Phosphorous also serves as an essential component of intracellular cAMP and the intramuscualr high-energy ATP (the cell's unit of energy). Phosphorous also combines with lipids to form the lipid bilayer of cells.

Phosphorous also buffers acid end products of energy metabolism, hence some coaches recommend consuming "phosphate drinks" to reduce the acid effects of intense exercise and enhance oxygen release from red blood cells.

Part 2: Minerals: Calcium

Calcium, the body's most abundant mineral, combines with phosphorous to form bones and teeth. These 2 minerals represent about 75% of the body's total mineral content, or about 2.5% of body mass.

In its ionized form (about 1% of 1200mg of endogenous calcium), calcium functions in muscle stimulation, blood clotting, transmission of nerve impulses, activation of enzymes, synthesis of calcitriol and transport fluid across membranes. It also may contribute to easing premenstrual syndrome, preventing colon cancer and optimizing blood pressure regulation.

There is much information on the role of calcium supplements etc but we will deal with how exercise is related to bone health.

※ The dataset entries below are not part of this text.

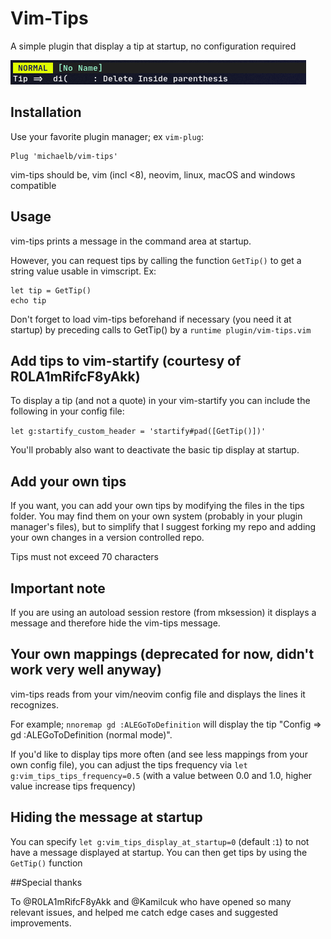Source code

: # Vim-Tips

A simple plugin that display a tip at startup, no configuration required

![](example.png)

## Installation

Use your favorite plugin manager; ex `vim-plug`:

```vim
Plug 'michaelb/vim-tips'
```

vim-tips should be, vim (incl <8), neovim, linux, macOS and windows compatible

## Usage

vim-tips prints a message in the command area at startup.

However, you can request tips by calling the function `GetTip()` to get a string value usable in vimscript. Ex:

```
let tip = GetTip()
echo tip
```

Don't forget to load vim-tips beforehand if necessary (you need it at startup) by preceding calls to GetTip() by a 
`runtime plugin/vim-tips.vim`

## Add tips to vim-startify (courtesy of R0LA1mRifcF8yAkk)
To display a tip (and not a quote) in your vim-startify you can include the following in your config file:

`let g:startify_custom_header = 'startify#pad([GetTip()])'`

You'll probably also want to deactivate the basic tip display at startup.

## Add your own tips

If you want, you can add your own tips by modifying the files in the tips folder.
You may find them on your own system (probably in your plugin manager's files), but to simplify that I suggest forking my repo and adding your own changes in a version controlled repo.

Tips must not exceed 70 characters

## Important note

If you are using an autoload session restore (from mksession) it displays a message and therefore hide the vim-tips message.



## Your own mappings (deprecated for now, didn't work very well anyway)

vim-tips reads from your vim/neovim config file and displays the lines it recognizes.

For example;
`nnoremap gd :ALEGoToDefinition`
will display the tip "Config => gd :ALEGoToDefinition (normal mode)".

If you'd like to display tips more often (and see less mappings from your own config file), you can adjust the tips frequency via
`let g:vim_tips_tips_frequency=0.5` (with a value between 0.0 and 1.0, higher value increase tips frequency)

## Hiding the message at startup

You can specify `let g:vim_tips_display_at_startup=0` (default :`1`) to not have a message displayed at startup. You can then get tips by using the `GetTip()` function

##Special thanks

To @R0LA1mRifcF8yAkk and @Kamilcuk who have opened so many relevant issues, and helped me catch edge cases and suggested improvements.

Exercise Provides Benefits

Mechanical loading through dynamic exercise slows the rate of skeletal aging. Regardless of age or gender, children or adults who maintain an active lifestyle have significantly greater bone mass than sedentary counterparts.

Benefits of regular exercise on bone mass accretion are greatest during childhood and adolescence. These benefits often accrue to the seventh and eight decades of life. The decline in vigorous exercise with a sedentary lifestyle with aging closely parallels the age-related bone mass loss.

The osteogenic effect of exercise and everyday amounts of physical activity becomes particularly effective during the growth periods of childhood and alolescence and may reduce fracture risk later in life.

Part 2: Minerals: Bioavailability

The body varies in its capacity to absorb and use the minerals in food. For example, spinach contains considerable calcium, but only about 5% of it becomes absorbed. The same holds true for dietary iron, which the intestines absorbs with an average efficiency of 5 to 10%. Factors that affect the bioavailability of minreals in food include:

Type of food: The small intestine readily absorbs minerals contained in animal products because they do not contain plant binders and dietary fibers that hinder digestion and absorption.

Mineral-mineral interaction: Many minerals have the same molecular weight and hence competes for intestinal absorption. This makes it unwise to consume an excess of any one mineral.

Vitamin-mineral interaction: Various vitamins interact with minerals in a manner that affects mineral bioavailability. From a positive perspective, vitamin D facilitates calcium absorption, while vitamin C improves intestinal absorption of iron.

Fiber-mineral interaction: High fiber intake blunts the absorption of calcium, iron, magnesium, and phosphate by binding them and causing them to pass unabsorbed throught the digestive tract.

Part 2: Minerals: Role

Whereas vitamins catalyze chemical processes without becoming part of the reaction's byproducts, some minerals become part of the body's structures and existing chemicals.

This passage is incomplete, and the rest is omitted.